[Saved entries]
--- START ---

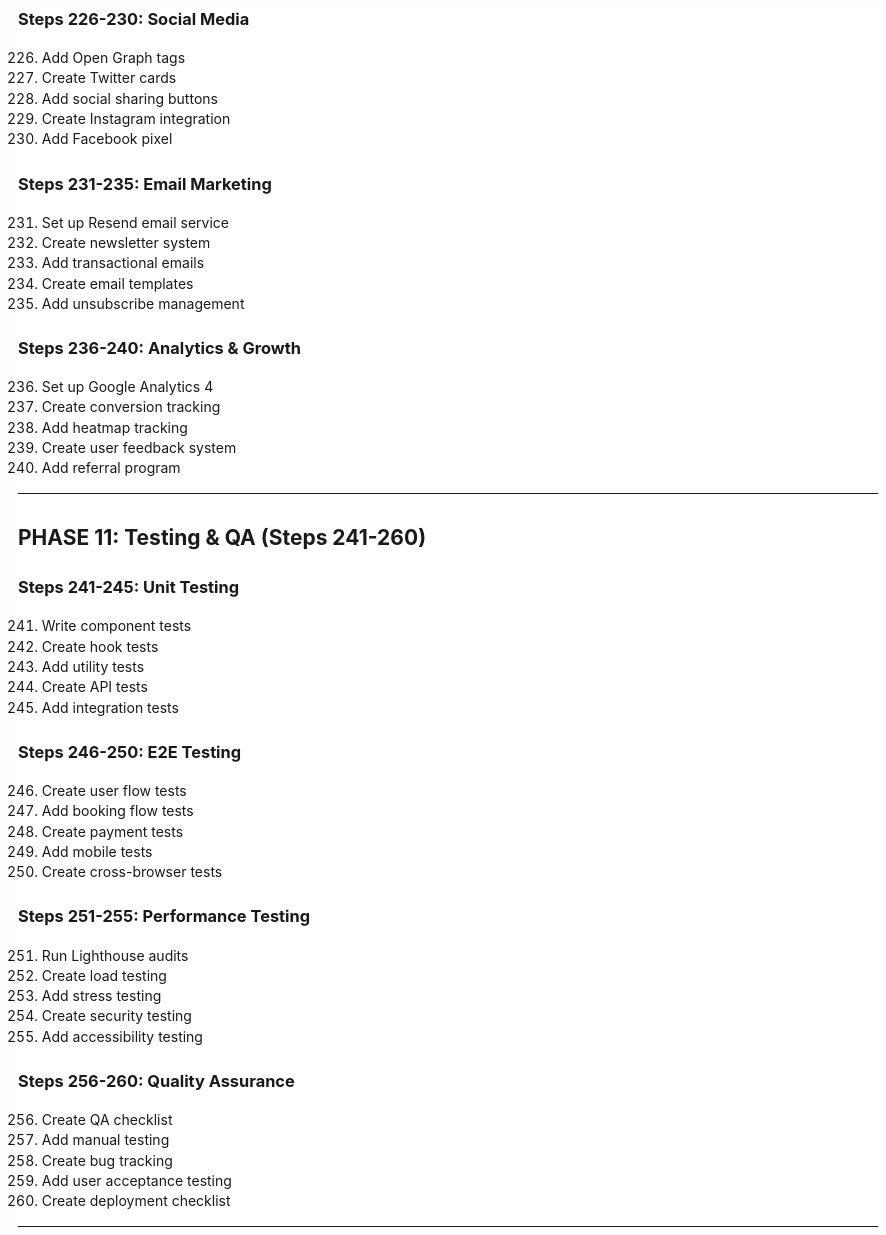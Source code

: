 ### Steps 226-230: Social Media
226. Add Open Graph tags
227. Create Twitter cards
228. Add social sharing buttons
229. Create Instagram integration
230. Add Facebook pixel

### Steps 231-235: Email Marketing
231. Set up Resend email service
232. Create newsletter system
233. Add transactional emails
234. Create email templates
235. Add unsubscribe management

### Steps 236-240: Analytics & Growth
236. Set up Google Analytics 4
237. Create conversion tracking
238. Add heatmap tracking
239. Create user feedback system
240. Add referral program

---

## PHASE 11: Testing & QA (Steps 241-260)

### Steps 241-245: Unit Testing
241. Write component tests
242. Create hook tests
243. Add utility tests
244. Create API tests
245. Add integration tests

### Steps 246-250: E2E Testing
246. Create user flow tests
247. Add booking flow tests
248. Create payment tests
249. Add mobile tests
250. Create cross-browser tests

### Steps 251-255: Performance Testing
251. Run Lighthouse audits
252. Create load testing
253. Add stress testing
254. Create security testing
255. Add accessibility testing

### Steps 256-260: Quality Assurance
256. Create QA checklist
257. Add manual testing
258. Create bug tracking
259. Add user acceptance testing
260. Create deployment checklist

---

--- END ---

WHAT IS REQUIRED :: Within the records above, the line carrying "245. Add integration tests" starts the range and the last line ends it. Set down that range exactly.

SOLUTION FOR THIS PROBLEM ::
245. Add integration tests

### Steps 246-250: E2E Testing
246. Create user flow tests
247. Add booking flow tests
248. Create payment tests
249. Add mobile tests
250. Create cross-browser tests

### Steps 251-255: Performance Testing
251. Run Lighthouse audits
252. Create load testing
253. Add stress testing
254. Create security testing
255. Add accessibility testing

### Steps 256-260: Quality Assurance
256. Create QA checklist
257. Add manual testing
258. Create bug tracking
259. Add user acceptance testing
260. Create deployment checklist

---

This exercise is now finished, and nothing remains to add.